October 24, 2006

Editors Note: Ask readers
or viewers or elected
officials what kind of news they’re looking for these days, and you’ll
often hear something like: “Why don’t you give us some good news for
change?” Run that idea by most journalists, and you’ll see their eyes
begin to roll.

So what in the world is a veteran Washington correspondent like Frank Greve doing on the Good News beat for the McClatchy Washington Bureau? Poynter Online asked Greve that the other day, and he followed up with the answers (along with the questions) that follow.

What does a good news reporter do?

The same thing that every other reporter does. The only difference is
that I presume good things happen and are worth writing about.


Softballs, mostly?

Softballs never. Typically, it’s overturning common knowledge that’s
wrong. For example, the marketing for Viagra and other similar drugs
turns out to be based on a definition of impotence that makes the
problem seem much more prevalent than men or their lovers consider it
to be. Also, the number of rapes in the United States is down
dramatically from the 70s, according to the best available trend data.
The same goes for juvenile crime and unmarried pregnancies.

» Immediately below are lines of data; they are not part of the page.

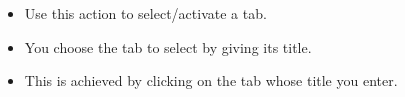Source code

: \begin{itemize}
\item Use this action to select/activate a tab.
\item You choose the tab to select by giving its title.
\item This is achieved by clicking on the tab whose title you enter.
\end{itemize}
 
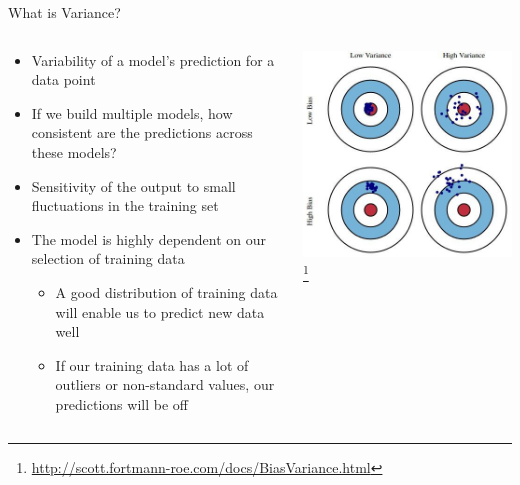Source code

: \documentclass[aspectratio=169]{beamer}
\begin{document}
\begin{frame}{What is Variance?}

\begin{columns}
\begin{column}{0.5\textwidth}
\begin{itemize}
\item Variability of a model's prediction for a data point
\item If we build multiple models, how consistent are the predictions across these models?
\item Sensitivity of the output to small fluctuations in the training set
\item The model is highly dependent on our selection of training data
	\begin{itemize}
	\item A good distribution of training data will enable us to predict new data well
	\item If our training data has a lot of outliers or non-standard values, our predictions will be off
	\end{itemize}
\end{itemize}
\end{column}
\begin{column}{0.5\textwidth}
\includegraphics[width=1\textwidth]{./lectReg/bias-and-variance.jpg}
\footnote{\url{http://scott.fortmann-roe.com/docs/BiasVariance.html}}
\end{column}
\end{columns}
\end{frame}
\end{document}
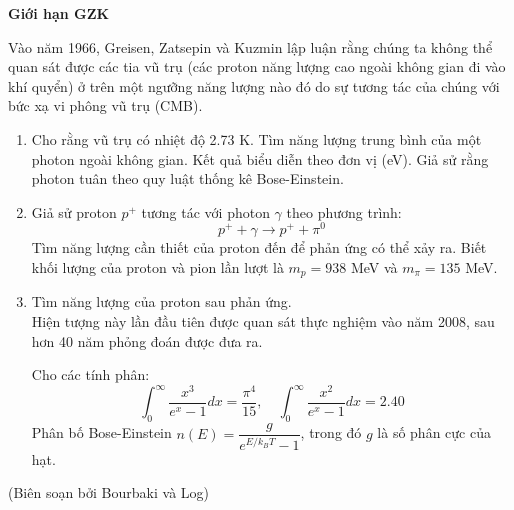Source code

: \textbf{Giới hạn GZK}

\hspace{1 cm}Vào năm 1966, Greisen, Zatsepin và Kuzmin lập luận rằng chúng ta không thể quan sát được các tia vũ trụ (các proton năng lượng cao ngoài không gian đi vào khí quyển) ở trên một ngưỡng năng lượng nào đó do sự tương tác của chúng với bức xạ vi phông vũ trụ (CMB).
\begin{enumerate}
    \item Cho rằng vũ trụ có nhiệt độ 2.73 K. Tìm năng lượng trung bình của một photon ngoài không gian. Kết quả biểu diễn theo đơn vị (eV). Giả sử rằng photon tuân theo quy luật thống kê Bose-Einstein.
    \item Giả sử proton $p^+$ tương tác với photon $\gamma$ theo phương trình:
    $$p^+ + \gamma \longrightarrow p^+ + \pi^0$$ Tìm năng lượng cần thiết của proton đến để phản ứng có thể xảy ra. Biết khối lượng của proton và pion lần lượt là $m_p =938 $ MeV và $m_{\pi}= 135$ MeV.
    \item Tìm năng lượng của proton sau phản ứng.\\
     Hiện tượng này lần đầu tiên được quan sát thực nghiệm vào năm 2008, sau hơn 40 năm phỏng đoán được đưa ra. 
     
     Cho các tính phân:
     $$\int_{0}^{\infty}\frac{x^3}{e^x-1}dx= \frac{\pi^4}{15}, \quad \int_{0}^{\infty}\frac{x^2}{e^x-1}dx= 2.40$$
     Phân bố Bose-Einstein $n(E) = \dfrac{g}{e^{E/k_BT}-1}$, trong đó $g$ là số phân cực của hạt.
\end{enumerate}

\begin{flushright}
    (Biên soạn bởi Bourbaki và Log)
\end{flushright}
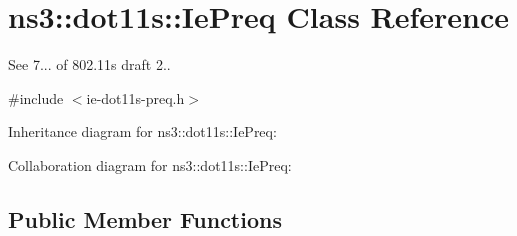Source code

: \hypertarget{classns3_1_1dot11s_1_1IePreq}{}\section{ns3\+:\+:dot11s\+:\+:Ie\+Preq Class Reference}
\label{classns3_1_1dot11s_1_1IePreq}


See 7... of 802.\+11s draft 2..  




{\ttfamily \#include $<$ie-\/dot11s-\/preq.\+h$>$}



Inheritance diagram for ns3\+:\+:dot11s\+:\+:Ie\+Preq\+:


Collaboration diagram for ns3\+:\+:dot11s\+:\+:Ie\+Preq\+:
\subsection*{Public Member Functions}
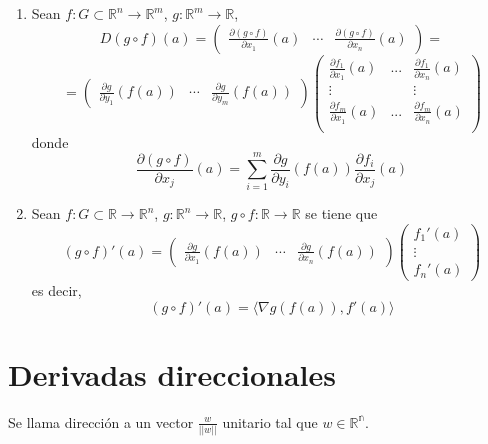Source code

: \begin{ejm}
\begin{enumerate}[label=(\roman*)]
    \item Sean $f:G\subset\mathbb{R}^n \rightarrow \mathbb{R}^m$, $g:\mathbb{R}^m \rightarrow \mathbb{R}$, \[ D(g\circ f)(a) = 
    \begin{pmatrix}
        \frac{\partial(g\circ f)}{\partial x_1}(a)&\cdots&\frac{\partial(g\circ f)}{\partial x_n}(a)
    \end{pmatrix} =\]
    \[=
    \begin{pmatrix}
        \frac{\partial g}{\partial y_1}(f(a))&\cdots&\frac{\partial g}{\partial y_m}(f(a))
    \end{pmatrix} 
    \begin{pmatrix}
        \frac{\partial f_1}{\partial x_1}(a)&...&\frac{\partial f_1}{\partial x_n}(a)\\
        \vdots&&\vdots\\
        \frac{\partial f_m}{\partial x_1}(a)&...&\frac{\partial f_m}{\partial x_n}(a)\\
    \end{pmatrix}\]
    donde \[ \frac{\partial(g\circ f)}{\partial x_j}(a) = \sum_{i=1}^m \frac{\partial g}{\partial y_i}(f(a))\frac{\partial f_i}{\partial x_j}(a)\]
    
    \item Sean $f:G\subset\mathbb{R} \rightarrow \mathbb{R}^n$, $g:\mathbb{R}^n \rightarrow \mathbb{R}$, $g\circ f :\mathbb{R} \rightarrow \mathbb{R}$ se tiene que \[ (g \circ f)'(a) = 
    \begin{pmatrix}
        \frac{\partial g}{\partial x_1}(f(a))&\cdots&\frac{\partial g}{\partial x_n}(f(a))
    \end{pmatrix}
    \begin{pmatrix}
        f_1'(a) \\
        \vdots\\
        f_n'(a)
    \end{pmatrix}\]
    es decir,
    \[ (g \circ f)'(a) = \langle \nabla g(f(a)), f'(a)\rangle \]
\end{enumerate}
\end{ejm}

\section{Derivadas direccionales}

\begin{defn}
Se llama dirección a un vector $\frac{w}{||w||}$ unitario tal que $w\in\mathbb{R^n}$.
\end{defn}

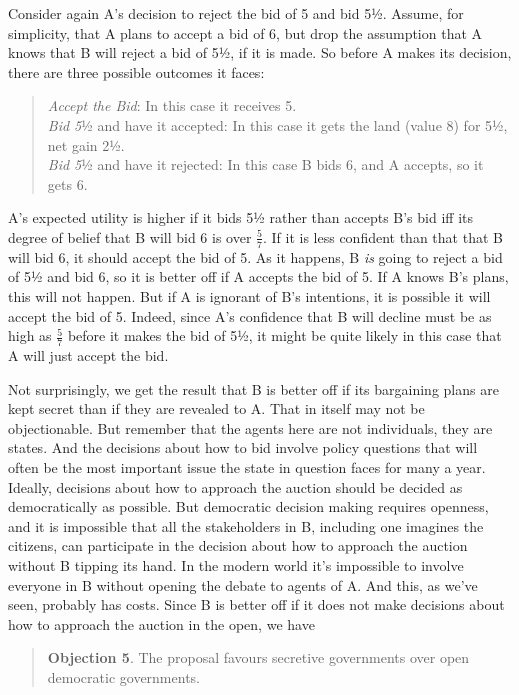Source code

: \documentclass[
  10pt,
  letterpaper,
  DIV=11,
  numbers=noendperiod,
  twoside]{scrartcl}
\begin{document}
Consider again A's decision to reject the bid of 5 and bid 5½. Assume,
for simplicity, that A plans to accept a bid of 6, but drop the
assumption that A knows that B will reject a bid of 5½, if it is made.
So before A makes its decision, there are three possible outcomes it
faces:

\begin{quote}
\emph{Accept the Bid}: In this case it receives 5.\\
\emph{Bid 5}½ and have it accepted: In this case it gets the land (value
8) for 5½, net gain 2½.\\
\emph{Bid 5}½ and have it rejected: In this case B bids 6, and A
accepts, so it gets 6.
\end{quote}

A's expected utility is higher if it bids 5½ rather than accepts B's bid
iff its degree of belief that B will bid 6 is over \(\frac{5}{7}\). If
it is less confident than that that B will bid 6, it should accept the
bid of 5. As it happens, B \emph{is} going to reject a bid of 5½ and bid
6, so it is better off if A accepts the bid of 5. If A knows B's plans,
this will not happen. But if A is ignorant of B's intentions, it is
possible it will accept the bid of 5. Indeed, since A's confidence that
B will decline must be as high as \(\frac{5}{7}\) before it makes the
bid of 5½, it might be quite likely in this case that A will just accept
the bid.

Not surprisingly, we get the result that B is better off if its
bargaining plans are kept secret than if they are revealed to A. That in
itself may not be objectionable. But remember that the agents here are
not individuals, they are states. And the decisions about how to bid
involve policy questions that will often be the most important issue the
state in question faces for many a year. Ideally, decisions about how to
approach the auction should be decided as democratically as possible.
But democratic decision making requires openness, and it is impossible
that all the stakeholders in B, including one imagines the citizens, can
participate in the decision about how to approach the auction without B
tipping its hand. In the modern world it's impossible to involve
everyone in B without opening the debate to agents of A. And this, as
we've seen, probably has costs. Since B is better off if it does not
make decisions about how to approach the auction in the open, we have

\begin{quote}
\textbf{Objection 5}. The proposal favours secretive governments over
open democratic governments.
\end{quote}
\end{document}
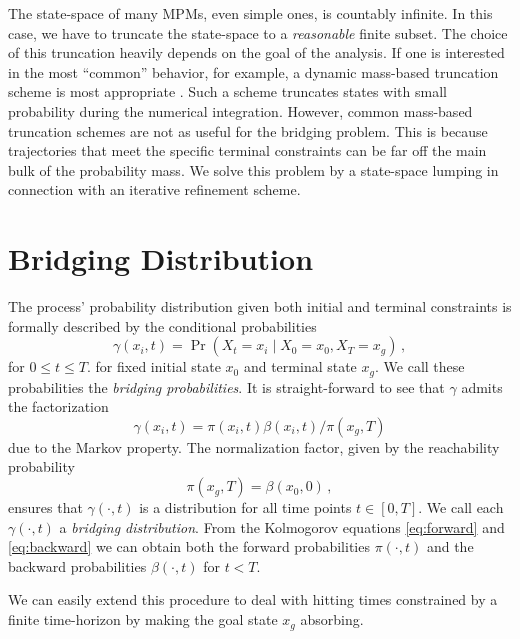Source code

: The state-space of many \acp{MPM}, even simple ones, is countably infinite.
In this case, we have to truncate the state-space to a \emph{reasonable}
finite subset.
The choice of this truncation heavily depends on the goal of the
analysis.
If one is interested in the most ``common'' behavior, for example,
a dynamic mass-based truncation scheme is most appropriate \parencite{mikeev2019approximate}.
Such a scheme truncates states with small probability during the numerical integration.
However, common mass-based truncation schemes are not as useful for the
bridging problem. This is because trajectories that meet
the specific terminal constraints can be far off the main bulk of the
probability mass.
We solve this problem by a state-space lumping in connection with an
iterative refinement scheme.


\section{Bridging Distribution}\label{sec:bridge_dist}
The process' probability distribution given both initial and terminal constraints is formally described  by
the conditional probabilities
\begin{equation}\label{eq:bridge_dist}
    \gamma(x_i, t) = \Pr(X_t = x_i \mid X_0 = x_0, X_T = x_g)\,,
\end{equation}
for $0\leq t\leq T$.
for fixed initial state $x_0$ and terminal state $x_g$.
We call these probabilities the \emph{bridging probabilities}.
It is straight-forward to see that      $\gamma$ admits the
factorization
\begin{equation}\label{eq:bridge_fact}
    \gamma(x_i, t) = \pi(x_i, t)\beta(x_i, t)/\pi(x_g, T)
\end{equation}
due to the Markov property.
The normalization factor, given by the reachability probability 
\[
	\pi(x_g, T)=\beta(x_0, 0)\,,
\]
ensures that $\gamma(\cdot, t)$ is 
a distribution for all time points $t\in[0,T]$.
We call each $\gamma(\cdot, t)$ a   \emph{bridging distribution}.
From the Kolmogorov equations \eqref{eq:forward} and \eqref{eq:backward}
we can obtain both the forward probabilities $\pi(\cdot, t)$ and the backward probabilities
$\beta(\cdot, t)$ for $t< T$.


We can easily extend this procedure to deal with hitting times
constrained by a finite time-horizon by making the goal state $x_g$ absorbing.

Have you ever met another good-news reporter?

No.

What got you into this?

During the last Democratic convention, I was back in Washington on what
was then the Knight Ridder national desk. I had some idle time, so
I scoured the wires, including daybooks and PR wires, looking for good
news. I found a lot of story possibilities in stats from the National
Institutes of Health
and the Bureau of Justice Statistics, for example.
A paper-lobbying group reported that recycling was way up, and an
insurance-industry group reported that delaying the age of driver
licensing, as many states are now doing, has cut fatality rates for
teens. I wrote a memo saying that we should cover this realm, and as I
was doing so, I realized that the job would be more fun than desk editing.


Were you right?

Absolutely. Writing good news is like hiking in virgin land. And papers eat it up.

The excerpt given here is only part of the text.